Two nuns, Sister Carol and Sister Helen, are traveling through Europe in their motorhome. They get to Transylvania and are stopped at a traffic light. Suddenly, a diminutive vampire jumps onto the front and hisses at them through the windscreen.

"Quick, quick!!" shouts Sister Carol. "What shall I do?" "Turn the windscreen wipers on; that will get rid of the abomination," says Sister Helen.

Sister Carol switches them on, which knocks the vampire about, but he clings on and hisses again at the nuns. "What shall I do now?" she shouts. "Switch on the windscreen washer. I filled it up with Holy Water in the Vatican," says Sister Helen.

The vampire steams as the water burns his skin, but he clings on and hisses again. "Now what?" shouts Sister Carol. "Show him your Cross," says Sister Helen.

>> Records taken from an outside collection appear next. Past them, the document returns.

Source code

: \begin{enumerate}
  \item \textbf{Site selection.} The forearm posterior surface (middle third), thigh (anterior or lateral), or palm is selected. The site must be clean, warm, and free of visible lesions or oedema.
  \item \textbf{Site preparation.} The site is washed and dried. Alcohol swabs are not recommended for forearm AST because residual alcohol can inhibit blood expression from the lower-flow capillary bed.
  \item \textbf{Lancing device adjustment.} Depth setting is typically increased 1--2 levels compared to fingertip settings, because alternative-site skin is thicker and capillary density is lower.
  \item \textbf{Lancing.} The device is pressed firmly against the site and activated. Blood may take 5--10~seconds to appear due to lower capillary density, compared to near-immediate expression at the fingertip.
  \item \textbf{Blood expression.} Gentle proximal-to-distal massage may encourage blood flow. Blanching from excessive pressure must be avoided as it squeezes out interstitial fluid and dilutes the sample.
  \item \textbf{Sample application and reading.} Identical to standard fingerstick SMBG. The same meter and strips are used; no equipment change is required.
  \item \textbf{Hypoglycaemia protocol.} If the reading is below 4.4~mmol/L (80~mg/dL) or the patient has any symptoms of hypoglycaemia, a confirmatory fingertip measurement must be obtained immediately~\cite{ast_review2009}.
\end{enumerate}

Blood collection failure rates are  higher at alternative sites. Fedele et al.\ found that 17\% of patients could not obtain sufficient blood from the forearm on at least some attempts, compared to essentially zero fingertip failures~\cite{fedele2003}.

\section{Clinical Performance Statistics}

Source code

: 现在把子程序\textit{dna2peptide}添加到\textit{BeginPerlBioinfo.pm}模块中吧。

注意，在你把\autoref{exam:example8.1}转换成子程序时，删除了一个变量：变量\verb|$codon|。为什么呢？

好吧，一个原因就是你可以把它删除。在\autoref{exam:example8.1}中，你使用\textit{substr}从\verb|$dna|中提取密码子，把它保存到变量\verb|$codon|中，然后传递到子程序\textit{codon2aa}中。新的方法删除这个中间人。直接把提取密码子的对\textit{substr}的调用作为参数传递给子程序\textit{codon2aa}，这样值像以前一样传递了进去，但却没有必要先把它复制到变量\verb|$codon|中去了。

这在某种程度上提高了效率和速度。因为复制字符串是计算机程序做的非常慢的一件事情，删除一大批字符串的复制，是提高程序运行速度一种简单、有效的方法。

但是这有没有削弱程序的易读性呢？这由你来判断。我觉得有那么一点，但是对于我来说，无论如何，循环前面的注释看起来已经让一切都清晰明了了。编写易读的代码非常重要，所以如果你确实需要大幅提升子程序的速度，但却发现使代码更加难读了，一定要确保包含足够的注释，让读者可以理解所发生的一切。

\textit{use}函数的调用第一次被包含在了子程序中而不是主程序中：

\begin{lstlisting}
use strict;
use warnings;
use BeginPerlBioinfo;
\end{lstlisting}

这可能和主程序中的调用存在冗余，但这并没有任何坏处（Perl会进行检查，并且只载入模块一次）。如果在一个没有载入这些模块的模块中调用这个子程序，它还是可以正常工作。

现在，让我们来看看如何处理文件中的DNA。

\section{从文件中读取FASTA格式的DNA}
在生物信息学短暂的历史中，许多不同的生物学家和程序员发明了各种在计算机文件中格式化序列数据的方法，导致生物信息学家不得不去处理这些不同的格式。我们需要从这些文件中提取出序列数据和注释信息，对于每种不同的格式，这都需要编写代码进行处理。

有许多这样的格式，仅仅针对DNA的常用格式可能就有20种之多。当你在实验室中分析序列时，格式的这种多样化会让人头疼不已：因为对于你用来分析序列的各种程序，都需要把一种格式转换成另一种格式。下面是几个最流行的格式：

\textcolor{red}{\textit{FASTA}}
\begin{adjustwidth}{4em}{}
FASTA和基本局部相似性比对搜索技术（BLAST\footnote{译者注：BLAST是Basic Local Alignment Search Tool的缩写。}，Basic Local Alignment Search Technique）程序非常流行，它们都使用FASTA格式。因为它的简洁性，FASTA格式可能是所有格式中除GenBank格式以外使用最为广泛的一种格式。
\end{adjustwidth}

Sister Carol opens the window and shouts: "GET OFF MY F***ING WINDSCREEN!!"


----------



## 88903 (May 10, 2005)

*2 nuns*

2 nuns were walking down Water Street in Rhyl.
All of a sudden a man jumps out in froint of them and throws both of them to the ground and has his way with them.
After he's finished the nuns get up and straighten their clothes.
the young novice looks at the senior nun and says 
" How are we going to tell Mother Superior that we've been raped twice"
"Twice? " says the senior Nun
"Well we're coming back this way aren't we?"


----------



## 88903 (May 10, 2005)

*2 nuns*

2 nuns sat on a bench in a park when a streaker ran past.
one had a stroke but the older one couldn't move fast enough


----------



## MOTORHOMER (May 9, 2005)

very funny


Motorhomer


----------